Sort of ....what I have repeatedly said is:

"I have been told by pros at a place that builds custom systems all the time you don't ever need more than 350 watts PS capacity if your mboard has no PCI-E slots, unless the computer is a heavily loaded server."

Note the mention of PCI-E slots.

Also, I have frequently stated a "decent PS" - of course, an el-cheapo PS may not actually be able to supply what the specs state (they are a lie), or it may have inferior amperage ratings.

Your points are perfectly valid, but the max current a video slot can handle went up a lot for mboards with PCI-E X 16 slots, and probably up some more for PCI-E X 16 2.0 slots.
If the subject mboard is the one at the top of the page, he has a Socket A mboard with an AGP slot, and that has a lot lower max current limit.

If there is an AGP version and a PCI-E version of a card with the same chipset, all the AGP versions I have looked up require a min. 350 watt PS, max, despite the fact the PCI-E version may require more, and that max only applies to fairly recent chipsets.
I have many AGP cards with older chipsets (that don't need an extra power connection to the card) that run fine on a Socket A system with a 250 watt PS, and an AIW 9800 Pro (requires a floppy power connection as well ) that runs fine with a 300 watt PS.

I'm sticking by what I said, unless you can find me an AGP card that has specs that state it requires more than a minimum 350 watt PS.


"I also have a usb hub with 3 external hdd drives connected ..."
"....I have also started to have problems with it at boot time."

You can have problems with USB if your PS is no longer putting out enough current, or if what is supposed to be 5v is too low or too high, but using a USB hub can often cause problems too.

Each and every USB port that is directly connected to your mboard is rated to supply up to and inc. 500ma (1/2 amp). That includes the physical USB ports built into the I/O area where most of the ports are at edge of the mboard you can see, and the ports available by connecting a wiring adapter to a USB header on the mboard - there are usually two USB ports per header.

Every port in a USB Controller card in a slot can supply up to and inc. 500ma too.

No USB connected device is allowed to draw more current than that, and most USB devices draw a lot less - e.g. a USB mouse may draw only 15ma; a printer or scanner or multifunction device often draws nearer the maximum.

However, a hard drive in an external case is a special situation and needs more than 500ma - a single USB connection alone cannot supply enough current. The external case with the hard drive in it must either
- have an external AC to DC power adapter connected to it, as well as the USB connection (the usual case for desktop sized - 3.5" - drives),
- or - the external case must have TWO cables going to TWO USB connections at the computer end, one of which only needs to have two wires for 5v power connected, or the second cable with the two wires can be connected to an ac or 12v dc to 5v dc adapter meant to supply power of up to 500ma for a USB device (the usual case for laptop - 2.5" - drive).

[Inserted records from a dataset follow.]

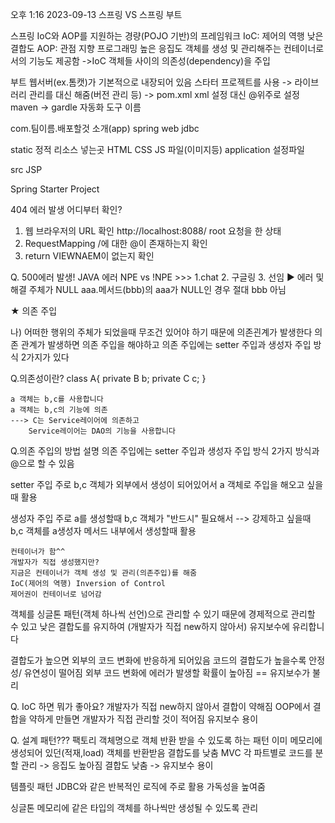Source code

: 오후 1:16 2023-09-13
스프링 VS 스프링 부트



스프링
	IoC와 AOP를 지원하는 경량(POJO 기반)의 프레임워크
		IoC: 제어의 역행
			낮은 결합도
		AOP: 관점 지향 프로그래밍
			높은 응집도
	객체를 생성 및 관리해주는 컨테이너로서의 기능도 제공함
			->IoC 객체들 사이의 의존성(dependency)을 주입

부트
	웹서버(ex.톰캣)가 기본적으로 내장되어 있음
	스타터 프로젝트를 사용
	-> 라이브러리 관리를 대신 해줌(버전 관리 등)
	-> pom.xml 
	xml 설정 대신 @위주로 설정
	maven -> gardle 	자동화 도구 이름
	

com.팀이름.배포할것 소개(app)
spring web
jdbc

static
	정적 리소스 넣는곳
	HTML CSS JS 파일(이미지등)
application
	설정파일


src
	JSP

	
Spring Starter Project



404 에러 발생 어디부터 확인?
1. 웹 브라우저의 URL 확인
	http://localhost:8088/
	root 요청을 한 상태
2. RequestMapping
	/에 대한 @이 존재하는지 확인
3. return VIEWNAEM이 없는지 확인

Q. 500에러 발생!
	JAVA 에러
	NPE vs !NPE >>> 1.chat 2. 구글링 3. 선임 ▶ 에러 및 해결
	주체가 NULL
	aaa.메서드(bbb)의 aaa가 NULL인 경우
	절대 bbb 아님

	

★
의존 주입

나)
어떠한 행위의 주체가 되었을때
무조건 있어야 하기 때문에 의존괸계가 발생한다
의존 관계가 발생하면 의존 주입을 해야하고
의존 주입에는 setter 주입과 생성자 주입 방식 2가지가 있다

Q.의존성이란?
	class A{
		private B b;
		private C c;
	}
	
	a 객체는 b,c를 사용합니다
	a 객체는 b,c의 기능에 의존
	---> C는 Service레이어에 의존하고
		Service레이어는 DAO의 기능을 사용합니다


Q.의존 주입의 방법 설명
의존 주입에는 setter 주입과 생성자 주입 방식 2가지
<bean> 방식과 @으로 할 수 있음


setter 주입
	주로 b,c 객체가 외부에서 생성이 되어있어서
	a 객체로 주입을 해오고 싶을때 활용

생성자 주입
	주로 a를 생성할때 b,c 객체가 "반드시" 필요해서 --> 강제하고 싶을때
	b,c 객체를 a생성자 메서드 내부에서 생성할때 활용

	컨테이너가 함^^
	개발자가 직접 생성했지만?
	지금은 컨테이너가 객체 생성 및 관리(의존주입)를 해줌
	IoC(제어의 역행) Inversion of Control
	제어권이 컨테이너로 넘어감


객체를 싱글톤 패턴(객체 하나씩 선언)으로 관리할 수 있기 때문에 
경제적으로 관리할 수 있고 낮은 결합도를 유지하여 (개발자가 직접 new하지 않아서)
유지보수에 유리합니다

결합도가 높으면 외부의 코드 변화에 반응하게 되어있음
코드의 결합도가 높을수록
안정성/ 유연성이 떨어짐
외부 코드 변화에 에러가 발생할 확률이 높아짐 == 유지보수가 불리

Q. IoC 하면 뭐가 좋아요?
	개발자가 직접 new하지 않아서
	결합이 약해짐
	OOP에서 결합을 약하게 만들면 개발자가 직접 관리할 것이 적어짐
	유지보수 용이

Q. 설계 패턴???
팩토리
	객체명으로 객체 반환 받을 수 있도록 하는 패턴
	이미 메모리에 생성되어 있던(적재,load) 객체를 반환받음
	결합도를 낮춤
MVC
	각 파트별로 코드를 분할 관리 -> 응집도 높아짐
	결합도 낮춤 -> 유지보수 용이


템플릿 패턴
	JDBC와 같은 반복적인 로직에 주로 활용
	가독성을 높여줌

싱글톤
	메모리에 같은 타입의 객체를 하나씩만 생성될 수 있도록 관리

When you connect to one of the USB ports in a USB hub, that is the type that has two or more USB ports connected to one USB port that is directly connected to the mboard, all the ports in the hub have to share the 500ma available from the one port, unless the hub is a "powered" hub that has an external power adapter connected to it.
There are lots of USB devices that will NOT work properly connected to such a hub, even if the hub is a "powered" one that has it's own 5v DC power supply with enough capacity to supply 500ma to every port in the hub even when they are all being used. The same applies to USB HUB cards (USB Controller cards have multiple ports but are different), as far as I have seen, but they are not common anymore, except possibly for laptops.

If you are using that type of hub merely because you don't want to have to plug the external drives into the ports on the back of the computer, use a USB 2.0 extension cable (male to female) instead to the ports on the back.
If you don't have enough USB ports on the back, get a USB wiring adapter that has a plate that makes available ports in an external slot space (as little as $10 or less for 2 ports; $15 or less for four) , that can be connected to the USB headers on your mboard.
(The wiring of the female wiring connectors that connect to the headers must be compatible with the wiring of the pinouts of the header - that varies - see your mboard manual - one piece two row Gigabyte compatible female wiring connectors / the Gigabyte mboard headers often have an oddball wiring and pinhole/pin layout). If you don't have enough USB headers, get a USB 2.0 controller card (as little as $30 or less).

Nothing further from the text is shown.